The television show, of course. For some God-unknown reason I fell to thinking of this program on the long drive home from one of those tedious, day-long meetings. It was a ’70s genre medical action show that tracked a pair of fire department proto-paramedics around Los Angeles. The dialogue, it seems to me now, was stilted, and the plots were formulaic and predictable. (It was television in the 70s, after all. However, plus ça change, plus c’est la même chose.)
Emergency! might have been the first television show that depicted the processes of emergency care, however dramatized; it’s been claimed the show influenced the general adoption of emergency medical services in North America and around the world — and it certainly had a lasting cultural influence.

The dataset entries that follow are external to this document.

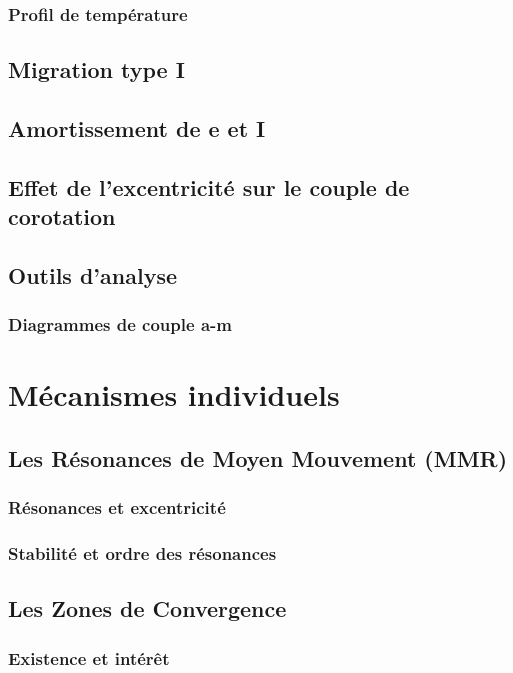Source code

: \documentclass[a4paper,twoside]{book}
\begin{document}
\subsection{Profil de température}
\section{Migration type I}
\section{Amortissement de e et I}
\section{Effet de l'excentricité sur le couple de corotation}

\section{Outils d'analyse}
\subsection{Diagrammes de couple a-m}

\chapter{Mécanismes individuels}
\section{Les Résonances de Moyen Mouvement (MMR)}
\subsection{Résonances et excentricité}
\subsection{Stabilité et ordre des résonances}

\section{Les Zones de Convergence}
\subsection{Existence et intérêt}
\end{document}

There were a couple of good-looking paramedics (ur-paramedics?), a lot of high tech gadgetry which must have seemed like magic, including a radio that transmitted ECGs, big noisy pieces of rolling stock, an alphabet soup of medicalese, a base hospital (“Rampart General”), some avuncular doctors, and also a white-clad-and-capped nurse, Dixie McCall. Her principal job, it seems, was to answer the patch radio and crack wise, while the “men” did the important work. Like I said, nothing ever changes.
At any rate, I can’t say Emergency! influenced me in any way whatsoever in becoming an emergency nurse — the road to my present exalted position is long and convoluted. (If I had figured Nurse McCall in my calculations, I probably would have run the other way. Dixie McCall, though, might be the prototype for the crusty ED nurse.) I was, however, desperately in love with the paramedic played by Randolph Mantooth. I was 12 or 13, a hopelessly geeky misfit, friendless and desperately lonely. I got instructions on where to write television actors from some gossip magazine, and it was to him I composed my first (and only) fan letter.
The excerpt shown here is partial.